[linux-audio-user] Re: Totally OT (was Rhythm Galaxy vol.1
drum/percussion sample library)
cesare at poeticstudios.com
Wed Mar 8 04:58:52 EST 2006
Carlo Capocasa wrote:
>>This being the case, how on earth can such individuals make the case that
>>they deserve to be paid for what they do for a living, while an artist,
>>programmer, or individual in some line of work other than their own - does
>Ah, I was wondering where the 'OT' dicussions were... LOL, not really OT
>but simply with a philosophical focus, and just as important. We gotta
>discuss these things ya know :)
>I believe the reason why digital products with a cost are frowned upon
>so heavily is simply that there is no cost (or very little cost) for
>reproduction, and hence their potential for widespread use and EXTREME
>network effects (especially when re-use is permitted) are much greater
>when they are distributed under one of the free licenses.
>I do not believe that proper compensation is not possible under these
>circumstances. The proper way to do it has simply not been implemented
>yet very widely.
>might be a good place to start looking.
>That classic economics problem is this:
>|- - \
>| ¦ \
>For any given price, you have a number of people who would have bought
>if the price was lower, and a number of people who would have bought
>even if the price was higher. The proper price is a compromise of the
>two. The income you yield is price times quantity, represented in the
>diagram by the area of the square.
>If you start a tipping economy, AND you assume that everyone will tip
>his or her highest price possible (which they will, if they are grateful
>enough for your product and have been able to earn some money with it as
>well), and further assume they will if you succeed in making them very
>grateful for your service, you need no such compomise; your yield is
>represented by the area of the complete triangle.

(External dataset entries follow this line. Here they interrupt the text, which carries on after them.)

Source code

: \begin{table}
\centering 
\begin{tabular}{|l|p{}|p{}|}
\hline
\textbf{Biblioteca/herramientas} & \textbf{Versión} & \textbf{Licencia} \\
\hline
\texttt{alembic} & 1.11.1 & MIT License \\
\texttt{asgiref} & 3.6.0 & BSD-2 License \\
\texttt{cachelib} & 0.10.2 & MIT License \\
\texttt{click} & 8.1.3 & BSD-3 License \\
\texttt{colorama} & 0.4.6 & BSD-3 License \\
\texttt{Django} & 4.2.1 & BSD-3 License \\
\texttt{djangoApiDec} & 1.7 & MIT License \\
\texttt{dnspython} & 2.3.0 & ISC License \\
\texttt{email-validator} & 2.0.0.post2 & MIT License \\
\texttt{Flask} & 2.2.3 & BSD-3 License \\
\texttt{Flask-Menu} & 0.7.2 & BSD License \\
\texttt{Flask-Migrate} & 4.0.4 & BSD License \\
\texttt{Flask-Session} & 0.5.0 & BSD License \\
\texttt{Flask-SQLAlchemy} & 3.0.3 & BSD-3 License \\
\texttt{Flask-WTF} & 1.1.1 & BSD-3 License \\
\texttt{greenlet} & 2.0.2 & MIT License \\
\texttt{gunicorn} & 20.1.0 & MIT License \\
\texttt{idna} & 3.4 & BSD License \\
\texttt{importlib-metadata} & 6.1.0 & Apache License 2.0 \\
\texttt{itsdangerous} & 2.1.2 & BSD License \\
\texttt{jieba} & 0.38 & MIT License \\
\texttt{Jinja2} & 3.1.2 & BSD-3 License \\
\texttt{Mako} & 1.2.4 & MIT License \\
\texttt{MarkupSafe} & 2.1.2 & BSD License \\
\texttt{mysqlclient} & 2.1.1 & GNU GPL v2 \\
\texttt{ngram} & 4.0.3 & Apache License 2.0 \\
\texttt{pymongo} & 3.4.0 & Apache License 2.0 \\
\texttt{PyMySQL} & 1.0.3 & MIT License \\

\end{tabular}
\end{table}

>Not to mention free viral advertising.
>My theory is that for good tipping marketing two things must be done:
>1. Create a good product
>2. Make the product as personal as possible to promote gratitude (If
>you've got a bald head and a pot belly that's great, it helps make you
>human and people will be thrilled that this less-than-perfect human is
>working his butt off for them)
>In my case, this will probably be the 'looks gay but is friendly
>sympathy bonus', LOL
>I can't wait to get some good songs out to test this.
>For linux software (and other free software) what we need is a good
>method for tipping distribution, because there are so many people
>involved who all deserve their fair share, so people simply can tip to
>'linux audio' and the bulk will be covered... including kernel,
>libraries... And they then may proceed to tipping towards special
>You know, I just know this can work, and I'm looking forward to.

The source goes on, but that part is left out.